J’espère que ça vous plaira.
Je le continuerais peut être si j'ai le temps.
Ses yeux sont lourd pour une fois, d’habitude il n’avait aucune difficulté à s’extraire des bras de Morphée, et aujourd’hui, il peine. Ses paupières lui semblent de plombs et leurs voiles restent comme hermétiquement collé à ses yeux. Même son esprit lui parait étrangement brumeux et cotonneux et il n’arrive pas à rassembler ses pensées, à trouver en lui l’énergie nécessaire pour se réveiller. Mais il ne faut pas, il ne peut pas se permettre de rester inactif, il doit toujours être prêt à lutter, car ils ne vont pas le laisser tranquille, depuis longtemps ils s’opposent à eux, percent leurs messages codés et déjoue leurs tentatives. Il n’y a pas si longtemps ils ont même essayé de le tuer.

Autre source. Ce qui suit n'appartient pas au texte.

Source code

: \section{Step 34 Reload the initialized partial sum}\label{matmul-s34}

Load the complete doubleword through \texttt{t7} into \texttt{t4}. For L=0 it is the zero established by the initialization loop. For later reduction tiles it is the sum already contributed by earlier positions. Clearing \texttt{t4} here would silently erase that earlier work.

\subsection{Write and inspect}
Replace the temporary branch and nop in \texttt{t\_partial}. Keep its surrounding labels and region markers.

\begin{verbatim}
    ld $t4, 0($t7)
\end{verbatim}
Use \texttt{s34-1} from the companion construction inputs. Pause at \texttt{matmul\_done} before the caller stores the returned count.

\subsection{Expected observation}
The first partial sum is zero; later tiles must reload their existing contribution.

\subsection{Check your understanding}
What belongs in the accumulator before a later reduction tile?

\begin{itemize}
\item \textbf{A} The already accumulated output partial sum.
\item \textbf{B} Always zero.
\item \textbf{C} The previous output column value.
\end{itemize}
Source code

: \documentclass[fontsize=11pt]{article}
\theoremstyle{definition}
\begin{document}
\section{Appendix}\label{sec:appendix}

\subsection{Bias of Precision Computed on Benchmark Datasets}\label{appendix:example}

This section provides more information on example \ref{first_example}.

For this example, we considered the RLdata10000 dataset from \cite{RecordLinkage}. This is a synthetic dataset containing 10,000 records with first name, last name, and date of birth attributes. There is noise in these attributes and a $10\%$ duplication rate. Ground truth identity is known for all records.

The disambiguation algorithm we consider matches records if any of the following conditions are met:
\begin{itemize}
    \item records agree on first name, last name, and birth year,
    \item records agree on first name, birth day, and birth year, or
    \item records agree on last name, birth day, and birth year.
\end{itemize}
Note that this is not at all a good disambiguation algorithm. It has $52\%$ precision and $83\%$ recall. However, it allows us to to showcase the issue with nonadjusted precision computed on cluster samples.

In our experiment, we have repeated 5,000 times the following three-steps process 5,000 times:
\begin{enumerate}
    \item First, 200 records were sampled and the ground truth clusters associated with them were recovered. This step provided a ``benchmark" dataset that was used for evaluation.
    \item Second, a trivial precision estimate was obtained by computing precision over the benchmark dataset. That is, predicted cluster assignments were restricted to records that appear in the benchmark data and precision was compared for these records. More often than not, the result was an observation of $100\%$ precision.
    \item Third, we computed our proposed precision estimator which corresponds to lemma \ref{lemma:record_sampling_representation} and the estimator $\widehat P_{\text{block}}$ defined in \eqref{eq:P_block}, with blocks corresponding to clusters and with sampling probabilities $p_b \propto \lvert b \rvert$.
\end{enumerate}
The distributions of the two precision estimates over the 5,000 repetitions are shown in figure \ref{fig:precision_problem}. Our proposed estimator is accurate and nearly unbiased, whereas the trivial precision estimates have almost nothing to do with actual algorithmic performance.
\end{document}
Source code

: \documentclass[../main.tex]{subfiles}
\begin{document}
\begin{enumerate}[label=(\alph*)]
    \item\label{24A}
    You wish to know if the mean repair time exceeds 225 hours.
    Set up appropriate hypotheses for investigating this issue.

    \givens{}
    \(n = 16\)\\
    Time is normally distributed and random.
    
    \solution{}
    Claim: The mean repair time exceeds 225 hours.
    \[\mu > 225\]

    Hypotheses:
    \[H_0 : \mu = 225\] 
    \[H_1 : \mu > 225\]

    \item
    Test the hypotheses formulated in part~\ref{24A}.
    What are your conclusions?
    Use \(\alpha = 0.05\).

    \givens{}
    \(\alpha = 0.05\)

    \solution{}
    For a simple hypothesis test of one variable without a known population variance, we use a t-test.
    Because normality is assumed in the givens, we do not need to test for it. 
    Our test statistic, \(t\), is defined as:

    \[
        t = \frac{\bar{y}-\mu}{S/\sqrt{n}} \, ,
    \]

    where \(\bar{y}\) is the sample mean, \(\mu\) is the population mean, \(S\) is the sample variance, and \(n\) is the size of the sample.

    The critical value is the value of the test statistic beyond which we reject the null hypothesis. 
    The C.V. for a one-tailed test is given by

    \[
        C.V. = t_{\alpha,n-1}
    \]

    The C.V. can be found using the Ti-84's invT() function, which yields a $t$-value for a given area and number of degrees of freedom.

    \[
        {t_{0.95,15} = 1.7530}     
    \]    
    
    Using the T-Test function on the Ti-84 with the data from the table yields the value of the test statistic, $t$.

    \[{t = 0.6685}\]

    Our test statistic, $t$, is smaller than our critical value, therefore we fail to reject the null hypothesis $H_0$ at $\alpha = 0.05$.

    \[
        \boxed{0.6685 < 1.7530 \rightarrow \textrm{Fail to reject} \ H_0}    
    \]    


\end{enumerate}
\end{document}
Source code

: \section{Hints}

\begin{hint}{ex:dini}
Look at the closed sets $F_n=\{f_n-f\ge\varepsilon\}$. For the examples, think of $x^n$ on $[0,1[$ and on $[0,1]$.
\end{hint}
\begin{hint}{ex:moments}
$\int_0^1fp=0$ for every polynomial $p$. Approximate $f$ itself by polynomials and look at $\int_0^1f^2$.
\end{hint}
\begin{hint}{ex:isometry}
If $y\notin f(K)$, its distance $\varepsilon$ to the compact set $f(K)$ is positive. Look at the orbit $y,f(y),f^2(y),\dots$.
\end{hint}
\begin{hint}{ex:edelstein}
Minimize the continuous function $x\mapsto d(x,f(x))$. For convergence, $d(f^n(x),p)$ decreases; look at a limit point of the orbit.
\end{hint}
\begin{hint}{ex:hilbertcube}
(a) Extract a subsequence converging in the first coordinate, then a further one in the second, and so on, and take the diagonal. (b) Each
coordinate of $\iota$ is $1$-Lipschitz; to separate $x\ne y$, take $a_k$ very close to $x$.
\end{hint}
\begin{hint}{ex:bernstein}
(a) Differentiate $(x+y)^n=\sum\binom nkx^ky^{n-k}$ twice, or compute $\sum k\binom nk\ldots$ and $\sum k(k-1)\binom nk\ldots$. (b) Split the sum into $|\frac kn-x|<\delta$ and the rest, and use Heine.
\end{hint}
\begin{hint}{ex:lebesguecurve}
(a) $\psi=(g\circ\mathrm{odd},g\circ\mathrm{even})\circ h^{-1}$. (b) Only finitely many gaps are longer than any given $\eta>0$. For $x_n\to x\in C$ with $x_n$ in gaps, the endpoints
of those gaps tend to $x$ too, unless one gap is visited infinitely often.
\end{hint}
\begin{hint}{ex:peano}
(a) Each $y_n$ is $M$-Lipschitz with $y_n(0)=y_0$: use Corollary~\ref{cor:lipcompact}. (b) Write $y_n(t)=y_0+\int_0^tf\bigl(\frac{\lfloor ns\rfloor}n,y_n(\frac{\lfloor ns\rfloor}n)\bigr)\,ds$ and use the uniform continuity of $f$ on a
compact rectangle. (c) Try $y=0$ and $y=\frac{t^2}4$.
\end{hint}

Peu à peu sa volonté s’affermi et les brumes qui dissipaient son esprit s’effilochent. Ses paupières s’allègent du poids qui les maintenait rivées sur ses yeux et enfin lentement ses yeux s’ouvrent et retrouvant la vue, il s’effraye aussitôt du spectacle qui apparaît devant lui.
La chambre est minuscule, exigüe. Partout les murs, le plancher, même le plafond. Tout est matelassé, molletonné, capitonnée. Il n’y à aucune ouverture visible, aucune poignée, aucune porte dont les contours se dessineraient. Rien, Pas un meuble, pas un lit, pas même une tablette. Le seul équipement consiste en quelques lampes encastrées au plafond qui diffusent une lumière blafarde et crue.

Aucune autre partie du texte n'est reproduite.